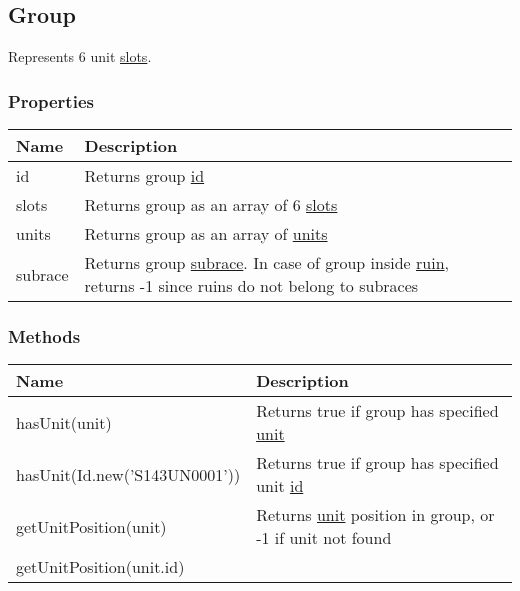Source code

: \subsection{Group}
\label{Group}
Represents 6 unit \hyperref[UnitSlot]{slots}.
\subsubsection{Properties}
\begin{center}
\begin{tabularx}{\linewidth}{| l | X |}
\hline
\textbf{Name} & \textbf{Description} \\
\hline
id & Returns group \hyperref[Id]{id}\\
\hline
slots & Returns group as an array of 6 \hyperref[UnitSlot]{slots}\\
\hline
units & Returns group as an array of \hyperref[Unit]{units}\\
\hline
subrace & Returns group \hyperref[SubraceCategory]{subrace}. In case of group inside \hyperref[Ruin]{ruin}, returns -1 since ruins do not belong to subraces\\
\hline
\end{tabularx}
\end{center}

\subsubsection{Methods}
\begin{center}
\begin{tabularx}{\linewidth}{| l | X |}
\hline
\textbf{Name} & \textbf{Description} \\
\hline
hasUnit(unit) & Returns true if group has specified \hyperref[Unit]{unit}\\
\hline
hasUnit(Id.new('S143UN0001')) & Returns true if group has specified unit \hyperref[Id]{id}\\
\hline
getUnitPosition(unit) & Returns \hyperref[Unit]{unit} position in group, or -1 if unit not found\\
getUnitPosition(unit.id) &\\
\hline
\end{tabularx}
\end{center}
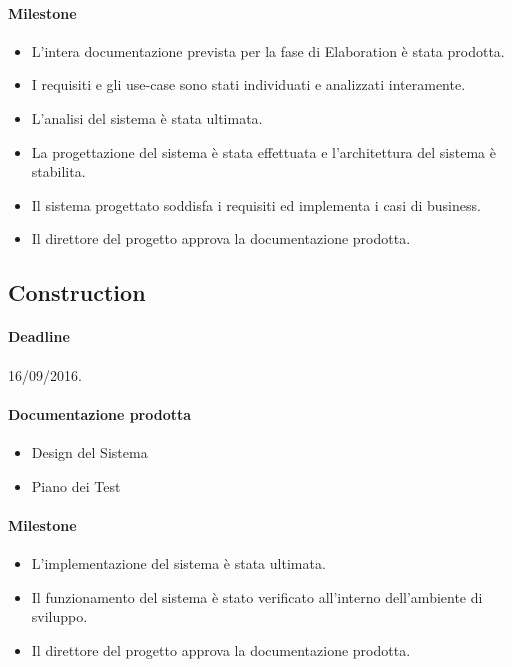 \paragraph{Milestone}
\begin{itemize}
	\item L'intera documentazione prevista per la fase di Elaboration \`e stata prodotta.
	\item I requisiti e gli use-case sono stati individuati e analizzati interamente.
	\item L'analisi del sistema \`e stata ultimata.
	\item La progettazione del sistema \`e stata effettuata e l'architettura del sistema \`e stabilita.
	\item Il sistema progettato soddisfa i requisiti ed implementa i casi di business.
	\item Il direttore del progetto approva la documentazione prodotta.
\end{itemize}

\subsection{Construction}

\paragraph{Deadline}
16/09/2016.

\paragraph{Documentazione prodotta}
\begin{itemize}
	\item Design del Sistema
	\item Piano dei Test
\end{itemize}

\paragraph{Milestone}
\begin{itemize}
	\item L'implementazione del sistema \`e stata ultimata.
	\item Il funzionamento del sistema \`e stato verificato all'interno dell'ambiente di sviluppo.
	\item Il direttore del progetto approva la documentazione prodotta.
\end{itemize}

________________________

▶ **To do**
Only lines holding the word "prodotta" are wanted, so copy each of them from the records above.

▶ **Task response**
	\item L'intera documentazione prevista per la fase di Elaboration \`e stata prodotta.
	\item Il direttore del progetto approva la documentazione prodotta.
\paragraph{Documentazione prodotta}
	\item Il direttore del progetto approva la documentazione prodotta.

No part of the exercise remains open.